| Directions |
How many lines in the data below contain the string "不包含下划线"? Answer with the number only.

[Opening Material for this exercise section]

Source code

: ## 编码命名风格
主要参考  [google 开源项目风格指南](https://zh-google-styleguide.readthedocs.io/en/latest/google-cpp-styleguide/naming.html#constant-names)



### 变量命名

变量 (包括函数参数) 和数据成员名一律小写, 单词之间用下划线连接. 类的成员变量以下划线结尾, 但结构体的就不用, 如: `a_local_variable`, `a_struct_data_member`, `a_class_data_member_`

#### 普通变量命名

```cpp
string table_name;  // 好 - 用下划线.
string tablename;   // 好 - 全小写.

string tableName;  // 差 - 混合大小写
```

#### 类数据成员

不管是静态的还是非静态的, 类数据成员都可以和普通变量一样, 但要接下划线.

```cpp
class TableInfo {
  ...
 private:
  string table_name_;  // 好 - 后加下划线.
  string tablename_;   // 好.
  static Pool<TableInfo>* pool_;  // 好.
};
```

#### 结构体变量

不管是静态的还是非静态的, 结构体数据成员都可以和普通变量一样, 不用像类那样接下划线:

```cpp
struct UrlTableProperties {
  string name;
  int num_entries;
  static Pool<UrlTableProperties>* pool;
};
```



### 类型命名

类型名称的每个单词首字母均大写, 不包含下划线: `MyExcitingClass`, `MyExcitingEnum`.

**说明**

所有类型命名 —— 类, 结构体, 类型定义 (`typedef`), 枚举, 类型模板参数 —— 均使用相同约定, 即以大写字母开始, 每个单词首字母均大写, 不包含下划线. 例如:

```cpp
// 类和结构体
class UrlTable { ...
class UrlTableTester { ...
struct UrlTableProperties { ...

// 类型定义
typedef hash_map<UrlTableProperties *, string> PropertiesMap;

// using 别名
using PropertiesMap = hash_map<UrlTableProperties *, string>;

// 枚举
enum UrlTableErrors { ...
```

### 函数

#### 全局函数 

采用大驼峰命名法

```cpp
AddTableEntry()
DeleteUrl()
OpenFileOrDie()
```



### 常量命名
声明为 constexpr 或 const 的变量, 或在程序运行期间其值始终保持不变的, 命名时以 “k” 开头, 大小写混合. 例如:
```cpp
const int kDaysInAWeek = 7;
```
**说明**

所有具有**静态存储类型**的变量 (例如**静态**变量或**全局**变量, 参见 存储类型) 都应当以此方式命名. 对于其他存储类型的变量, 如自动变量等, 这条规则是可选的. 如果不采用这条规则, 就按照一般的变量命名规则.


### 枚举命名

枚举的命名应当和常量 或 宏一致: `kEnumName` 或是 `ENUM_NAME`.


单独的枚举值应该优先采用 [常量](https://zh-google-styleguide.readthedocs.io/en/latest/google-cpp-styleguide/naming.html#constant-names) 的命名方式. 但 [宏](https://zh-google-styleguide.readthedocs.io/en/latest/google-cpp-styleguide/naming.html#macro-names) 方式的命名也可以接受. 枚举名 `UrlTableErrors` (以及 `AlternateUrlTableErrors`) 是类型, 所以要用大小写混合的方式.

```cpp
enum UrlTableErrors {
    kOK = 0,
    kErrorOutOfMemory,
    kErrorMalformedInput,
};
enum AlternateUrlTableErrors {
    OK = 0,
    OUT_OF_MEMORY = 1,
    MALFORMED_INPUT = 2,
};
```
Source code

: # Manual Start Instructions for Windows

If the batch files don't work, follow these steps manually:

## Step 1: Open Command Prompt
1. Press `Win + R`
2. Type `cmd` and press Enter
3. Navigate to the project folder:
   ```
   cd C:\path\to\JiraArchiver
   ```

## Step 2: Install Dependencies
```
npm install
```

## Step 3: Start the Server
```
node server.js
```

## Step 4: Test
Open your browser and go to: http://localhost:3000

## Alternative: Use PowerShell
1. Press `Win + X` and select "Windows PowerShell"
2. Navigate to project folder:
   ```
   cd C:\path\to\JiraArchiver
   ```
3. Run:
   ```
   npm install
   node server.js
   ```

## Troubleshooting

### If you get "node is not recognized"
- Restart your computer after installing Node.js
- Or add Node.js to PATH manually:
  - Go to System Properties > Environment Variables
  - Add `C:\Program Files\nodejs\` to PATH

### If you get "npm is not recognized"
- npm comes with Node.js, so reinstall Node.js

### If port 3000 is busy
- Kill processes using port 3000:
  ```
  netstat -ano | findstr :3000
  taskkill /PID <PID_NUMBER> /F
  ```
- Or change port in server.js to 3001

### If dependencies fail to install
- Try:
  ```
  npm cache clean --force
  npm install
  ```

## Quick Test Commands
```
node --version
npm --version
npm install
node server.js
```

[Closing Material for this exercise section]

| Problem solution |
2